Pubblicato il 19-01-2010


Cento anni addietro (il 16 gennaio del 1910) nasceva a Viareggio - ove trascorse l'infanzia e l'adolescenza - Mario Tobino, noto scrittore e poeta oltre che abile psichiatra. Fu un prolifico romanziere e le sue opere si alimentarono di un forte background autobiografico e di una sentita spinta socio-psicologica, con riferimento soprattutto alla malattia mentale (scrisse: «Che frequentavo la pazzia erano già numerosi anni, mi sembrò di conoscerla, di poterla umanamente dire»). Ragazzo vivace ed esuberante, prese la maturità da privatista a Pisa e mostrò una precoce attitudine per lo scrivere. Laureatosi in Medicina nel 1936 all'Università di Bologna, battezzò la sua attività letteraria nel 1934 con la pubblicazione del primo libro di versi. Dopo la specializzazione in Neurologia e Psichiatria, iniziò il suo lavoro presso l'ospedale psichiatrico di Ancona (vissuto con sofferto disagio); nel 1939 pubblicava intanto la nuova raccolta di poesie intitolata "Amicizia". Durante la Seconda Guerra Mondiale fu inviato sul fronte libico ove rimane sino al 1942, e nel 1952 ne pubblicò le relative forti esperienze nel romanzo autobiografico "Il deserto della Libia" (un diario di guerra dagli intensi toni lirici), da cui sono stati tratti i film "Scemo di guerra" di Dino Risi e il recente "Le rose del deserto" di Mario Monicelli (a proposito del tempo dilatato nel vuoto del deserto, in poesia aveva scritto: «Ormai tra queste tende / camminiamo malsicuri passi / tra buche, sospetto di scorpioni / e il ghibli dal suono opaco / parlammo tra queste tende / senza piacere...»). A proposito di questo grande libro, nel suo "L'Africa di Tobino", così ha osservato Giuliana Rigobello: «Il deserto coi suoi due volti si presta ad accogliere due facce della personalità dell'autore; la sensualità ardente e l'immaginazione sbrigliata da una parte, la penosità e l'eticità dall'altra, a fare da raccordo la calda adesione alla vita, l'apertura verso gli altri, il sentimento della libertà, il pungente senso critico». Seguirono le poesie raccolte in "Veleno e Amore", il romanzo "Il figlio del farmacista" e i racconti inclusi in "La gelosia del marinaio".
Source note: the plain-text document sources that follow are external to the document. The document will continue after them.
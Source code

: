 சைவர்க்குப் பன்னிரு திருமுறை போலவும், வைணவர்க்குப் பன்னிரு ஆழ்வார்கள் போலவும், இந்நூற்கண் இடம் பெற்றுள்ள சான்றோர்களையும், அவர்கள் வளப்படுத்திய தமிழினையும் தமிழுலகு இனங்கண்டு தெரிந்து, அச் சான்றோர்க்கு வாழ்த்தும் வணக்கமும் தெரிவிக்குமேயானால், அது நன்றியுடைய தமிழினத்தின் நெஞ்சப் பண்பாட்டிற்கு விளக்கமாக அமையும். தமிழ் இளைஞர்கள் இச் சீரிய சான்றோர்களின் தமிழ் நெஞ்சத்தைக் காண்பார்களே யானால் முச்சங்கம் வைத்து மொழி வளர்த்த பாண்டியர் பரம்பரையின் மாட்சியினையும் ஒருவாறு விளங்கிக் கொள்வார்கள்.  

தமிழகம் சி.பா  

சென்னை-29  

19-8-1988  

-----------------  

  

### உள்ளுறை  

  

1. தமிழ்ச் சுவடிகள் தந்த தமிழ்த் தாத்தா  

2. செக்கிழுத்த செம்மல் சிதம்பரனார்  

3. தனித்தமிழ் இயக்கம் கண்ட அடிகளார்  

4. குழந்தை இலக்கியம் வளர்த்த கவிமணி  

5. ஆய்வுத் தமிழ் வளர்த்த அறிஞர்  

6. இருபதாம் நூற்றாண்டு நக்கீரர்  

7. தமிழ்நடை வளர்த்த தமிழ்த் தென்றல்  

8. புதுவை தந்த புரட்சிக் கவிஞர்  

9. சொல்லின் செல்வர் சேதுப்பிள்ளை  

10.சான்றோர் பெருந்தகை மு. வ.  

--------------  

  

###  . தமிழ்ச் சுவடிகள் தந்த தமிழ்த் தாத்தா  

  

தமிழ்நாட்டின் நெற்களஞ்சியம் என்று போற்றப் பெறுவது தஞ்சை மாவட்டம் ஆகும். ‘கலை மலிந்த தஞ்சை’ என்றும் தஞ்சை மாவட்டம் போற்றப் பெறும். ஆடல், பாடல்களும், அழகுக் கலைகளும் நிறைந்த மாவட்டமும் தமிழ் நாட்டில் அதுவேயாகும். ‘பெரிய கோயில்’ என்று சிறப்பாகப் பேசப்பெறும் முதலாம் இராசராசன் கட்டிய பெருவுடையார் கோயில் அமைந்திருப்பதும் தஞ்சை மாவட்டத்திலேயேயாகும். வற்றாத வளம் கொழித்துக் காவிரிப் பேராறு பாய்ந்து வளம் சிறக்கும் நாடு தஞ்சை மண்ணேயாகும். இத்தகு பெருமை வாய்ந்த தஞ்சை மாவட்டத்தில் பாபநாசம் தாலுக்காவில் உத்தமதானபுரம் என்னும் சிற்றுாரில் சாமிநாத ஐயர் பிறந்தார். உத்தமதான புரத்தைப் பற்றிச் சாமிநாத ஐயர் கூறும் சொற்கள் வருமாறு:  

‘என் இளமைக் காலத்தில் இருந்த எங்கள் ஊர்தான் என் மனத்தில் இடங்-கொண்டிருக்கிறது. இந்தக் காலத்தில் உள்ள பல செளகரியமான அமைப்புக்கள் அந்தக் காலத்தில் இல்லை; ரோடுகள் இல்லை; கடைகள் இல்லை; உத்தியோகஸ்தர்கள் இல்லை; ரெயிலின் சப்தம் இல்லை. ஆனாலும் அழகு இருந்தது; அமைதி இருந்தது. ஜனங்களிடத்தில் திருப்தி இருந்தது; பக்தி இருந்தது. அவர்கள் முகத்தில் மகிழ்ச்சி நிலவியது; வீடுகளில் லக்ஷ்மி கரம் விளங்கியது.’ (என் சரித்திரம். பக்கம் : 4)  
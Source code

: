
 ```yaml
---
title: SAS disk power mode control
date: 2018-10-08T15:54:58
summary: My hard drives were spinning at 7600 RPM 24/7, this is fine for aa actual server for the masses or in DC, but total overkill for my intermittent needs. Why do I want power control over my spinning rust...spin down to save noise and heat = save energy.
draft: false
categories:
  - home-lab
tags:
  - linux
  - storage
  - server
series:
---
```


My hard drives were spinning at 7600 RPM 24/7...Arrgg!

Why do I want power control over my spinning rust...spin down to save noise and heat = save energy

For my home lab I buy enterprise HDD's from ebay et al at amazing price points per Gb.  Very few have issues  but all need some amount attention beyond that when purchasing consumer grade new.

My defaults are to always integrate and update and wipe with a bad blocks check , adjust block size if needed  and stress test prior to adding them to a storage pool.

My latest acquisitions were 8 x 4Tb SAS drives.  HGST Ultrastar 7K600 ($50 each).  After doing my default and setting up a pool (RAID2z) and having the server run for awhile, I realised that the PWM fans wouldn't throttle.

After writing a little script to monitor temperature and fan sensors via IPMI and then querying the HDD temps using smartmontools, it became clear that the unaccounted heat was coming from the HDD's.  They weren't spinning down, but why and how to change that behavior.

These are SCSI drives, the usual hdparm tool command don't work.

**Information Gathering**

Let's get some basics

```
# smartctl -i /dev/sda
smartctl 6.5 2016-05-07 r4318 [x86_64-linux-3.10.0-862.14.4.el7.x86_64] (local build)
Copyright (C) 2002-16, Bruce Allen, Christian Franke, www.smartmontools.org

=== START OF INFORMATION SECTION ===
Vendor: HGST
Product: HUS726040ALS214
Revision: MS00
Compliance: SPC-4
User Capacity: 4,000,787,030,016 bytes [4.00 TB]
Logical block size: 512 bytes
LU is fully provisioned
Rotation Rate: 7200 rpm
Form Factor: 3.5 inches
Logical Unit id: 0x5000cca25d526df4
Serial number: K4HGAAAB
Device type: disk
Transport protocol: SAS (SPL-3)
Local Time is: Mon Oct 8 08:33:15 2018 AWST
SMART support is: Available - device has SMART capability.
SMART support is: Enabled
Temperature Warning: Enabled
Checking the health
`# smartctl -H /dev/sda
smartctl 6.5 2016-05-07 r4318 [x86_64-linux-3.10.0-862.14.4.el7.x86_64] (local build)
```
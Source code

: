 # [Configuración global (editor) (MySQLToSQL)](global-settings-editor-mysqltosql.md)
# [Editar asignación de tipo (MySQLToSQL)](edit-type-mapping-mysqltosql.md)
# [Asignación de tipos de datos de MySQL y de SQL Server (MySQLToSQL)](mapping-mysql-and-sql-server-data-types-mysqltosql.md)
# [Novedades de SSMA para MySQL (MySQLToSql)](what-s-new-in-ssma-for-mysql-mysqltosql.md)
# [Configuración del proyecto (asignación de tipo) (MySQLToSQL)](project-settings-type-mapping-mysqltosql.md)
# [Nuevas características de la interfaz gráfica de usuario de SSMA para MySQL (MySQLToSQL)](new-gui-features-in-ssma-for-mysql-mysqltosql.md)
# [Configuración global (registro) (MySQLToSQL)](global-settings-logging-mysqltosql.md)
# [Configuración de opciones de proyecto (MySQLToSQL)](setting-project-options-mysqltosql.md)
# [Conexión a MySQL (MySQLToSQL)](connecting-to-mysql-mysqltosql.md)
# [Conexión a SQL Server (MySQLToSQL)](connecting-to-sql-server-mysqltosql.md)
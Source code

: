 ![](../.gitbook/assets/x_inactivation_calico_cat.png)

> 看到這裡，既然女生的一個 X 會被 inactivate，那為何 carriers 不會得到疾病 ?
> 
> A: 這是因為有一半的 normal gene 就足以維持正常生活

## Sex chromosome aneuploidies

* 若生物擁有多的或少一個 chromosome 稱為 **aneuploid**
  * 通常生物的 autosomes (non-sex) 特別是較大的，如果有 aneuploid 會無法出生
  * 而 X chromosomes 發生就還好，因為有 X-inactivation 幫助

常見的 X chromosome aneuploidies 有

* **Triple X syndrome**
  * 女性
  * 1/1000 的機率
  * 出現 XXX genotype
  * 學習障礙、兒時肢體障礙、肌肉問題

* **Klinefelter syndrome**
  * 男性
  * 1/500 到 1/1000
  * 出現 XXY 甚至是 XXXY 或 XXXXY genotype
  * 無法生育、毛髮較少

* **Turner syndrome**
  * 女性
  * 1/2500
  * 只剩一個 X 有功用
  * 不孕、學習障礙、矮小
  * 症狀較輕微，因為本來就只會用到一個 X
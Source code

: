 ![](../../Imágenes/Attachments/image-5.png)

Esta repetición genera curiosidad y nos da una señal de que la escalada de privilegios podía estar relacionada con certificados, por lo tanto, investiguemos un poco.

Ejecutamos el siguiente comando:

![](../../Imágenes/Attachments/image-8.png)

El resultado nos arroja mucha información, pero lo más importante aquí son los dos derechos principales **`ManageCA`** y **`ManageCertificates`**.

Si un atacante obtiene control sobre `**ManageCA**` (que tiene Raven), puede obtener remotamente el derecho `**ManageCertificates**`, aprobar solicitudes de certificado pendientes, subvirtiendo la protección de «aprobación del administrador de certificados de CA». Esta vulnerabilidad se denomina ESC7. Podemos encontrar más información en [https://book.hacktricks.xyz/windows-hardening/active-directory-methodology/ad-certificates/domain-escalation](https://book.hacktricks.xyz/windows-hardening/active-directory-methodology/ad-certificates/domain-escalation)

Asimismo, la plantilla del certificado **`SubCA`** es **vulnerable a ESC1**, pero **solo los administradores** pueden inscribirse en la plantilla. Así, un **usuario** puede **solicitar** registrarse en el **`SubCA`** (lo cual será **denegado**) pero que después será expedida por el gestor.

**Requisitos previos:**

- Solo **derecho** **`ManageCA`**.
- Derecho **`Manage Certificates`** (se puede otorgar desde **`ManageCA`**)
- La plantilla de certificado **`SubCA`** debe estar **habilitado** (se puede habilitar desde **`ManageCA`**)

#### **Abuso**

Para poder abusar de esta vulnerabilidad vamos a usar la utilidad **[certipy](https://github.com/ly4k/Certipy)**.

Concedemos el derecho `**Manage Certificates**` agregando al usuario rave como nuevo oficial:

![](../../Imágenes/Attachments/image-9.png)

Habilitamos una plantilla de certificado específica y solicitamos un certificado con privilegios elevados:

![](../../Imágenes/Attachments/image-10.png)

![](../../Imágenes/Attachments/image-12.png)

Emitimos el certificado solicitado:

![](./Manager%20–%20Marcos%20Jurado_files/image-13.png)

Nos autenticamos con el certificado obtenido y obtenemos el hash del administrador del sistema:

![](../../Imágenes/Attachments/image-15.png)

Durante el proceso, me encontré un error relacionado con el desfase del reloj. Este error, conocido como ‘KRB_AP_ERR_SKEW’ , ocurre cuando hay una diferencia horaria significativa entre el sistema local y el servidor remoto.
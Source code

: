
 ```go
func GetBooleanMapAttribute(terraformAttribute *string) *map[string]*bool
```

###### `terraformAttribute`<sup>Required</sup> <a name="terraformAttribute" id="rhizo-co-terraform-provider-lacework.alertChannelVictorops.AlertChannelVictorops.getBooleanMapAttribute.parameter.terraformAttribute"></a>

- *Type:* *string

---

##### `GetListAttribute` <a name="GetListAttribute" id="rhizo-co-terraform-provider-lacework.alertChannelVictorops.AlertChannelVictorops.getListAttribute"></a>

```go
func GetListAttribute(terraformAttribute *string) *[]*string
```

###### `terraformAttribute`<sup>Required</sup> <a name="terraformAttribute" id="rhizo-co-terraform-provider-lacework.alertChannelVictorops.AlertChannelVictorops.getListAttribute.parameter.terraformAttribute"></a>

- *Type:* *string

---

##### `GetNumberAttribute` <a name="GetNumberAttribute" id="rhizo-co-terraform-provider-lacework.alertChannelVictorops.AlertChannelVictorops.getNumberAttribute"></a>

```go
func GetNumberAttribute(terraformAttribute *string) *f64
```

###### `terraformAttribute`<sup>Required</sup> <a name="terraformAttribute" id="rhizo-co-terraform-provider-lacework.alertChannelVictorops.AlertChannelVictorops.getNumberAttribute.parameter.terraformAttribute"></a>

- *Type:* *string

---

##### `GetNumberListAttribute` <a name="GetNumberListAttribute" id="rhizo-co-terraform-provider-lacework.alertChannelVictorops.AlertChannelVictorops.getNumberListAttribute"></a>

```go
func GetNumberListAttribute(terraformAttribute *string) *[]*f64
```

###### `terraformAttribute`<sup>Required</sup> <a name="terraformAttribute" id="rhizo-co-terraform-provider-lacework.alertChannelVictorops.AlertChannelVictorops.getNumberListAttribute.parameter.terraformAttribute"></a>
Pur essendo divenuto di ruolo presso l'ospedale psichiatrico di Maggiano (Lucca), Tobino partecipò in Versilia alla lotta partigiana contro i nazifascisti, la quale ispirò il suo romanzo "Il clandestino" che fu pubblicato nel 1962 e che vinse il Premio Strega (scrisse: «noi siamo dei romantici e ci battiamo con i mezzi che abbiamo»). Coinvolto completamente nelle sofferenze spirituali dei malati di mente - spesso abbandonati in solitudine all'alienazione dei manicomi-lager del tempo - , fece oggetto di affettuosa attenzione letteraria questi individui, soprattutto donne (finite deliranti per troppo amore) delle quali rivelò l'intimo "deserto" e la dignità ferita ("Le libere donne di Magliano" del 1953 e "Gli ultimi giorni di Magliano" del 1982). In modo contraddittorio assunse, però, toni polemici con gli psichiatri che - agli albori della preparazione della legge 180 - si battevano per la chiusura dei manicomi; egli in fondo amava quel mondo brulicante di verità nascoste e di repressa umanità, e in una visione romantica della vita appena venata da un realismo solidale considerava l'ospedale psichiatrico come l'unica struttura in grado di garantire un certo ordine a delle vite disgregate (aveva scritto: «E può accadere - non sempre, con discreta frequenza - che spesso il malato si ricostituisce, si stabilizza, torna ritto in piedi ed esce come un uomo dal cancello dell'ospedale... per altri era tutto inutile, non si riusciva a portarli al di là, dar loro le ali, far battere tranquillo e sicuro il corso del loro pensiero»). E il tempo, in qualche modo, sembra oggi forse avergli dato ragione!
Nel plauso del pubblico e della critica continuò a scrivere tantissimo sino alla morte avvenuta in Agrigento l'11 dicembre del 1991. Da ricordare sono: "Sulla spiaggia e di là dal molo" (1966) con il quale ritornò ai luoghi delle sue «radici», "Per le antiche scale" con il quale ritornò invece ai temi dolorosi dell'ospedale psichiatrico (vinse il Premio Campiello nel 1972) e "La bella degli specchi" che si aggiudicò il Premio Viareggio nel 1976. Nel 1992, dopo la sua morte, è stata pubblicata postuma la raccolta di alcuni testi di natura autobiografica dal titolo "Una vacanza romana".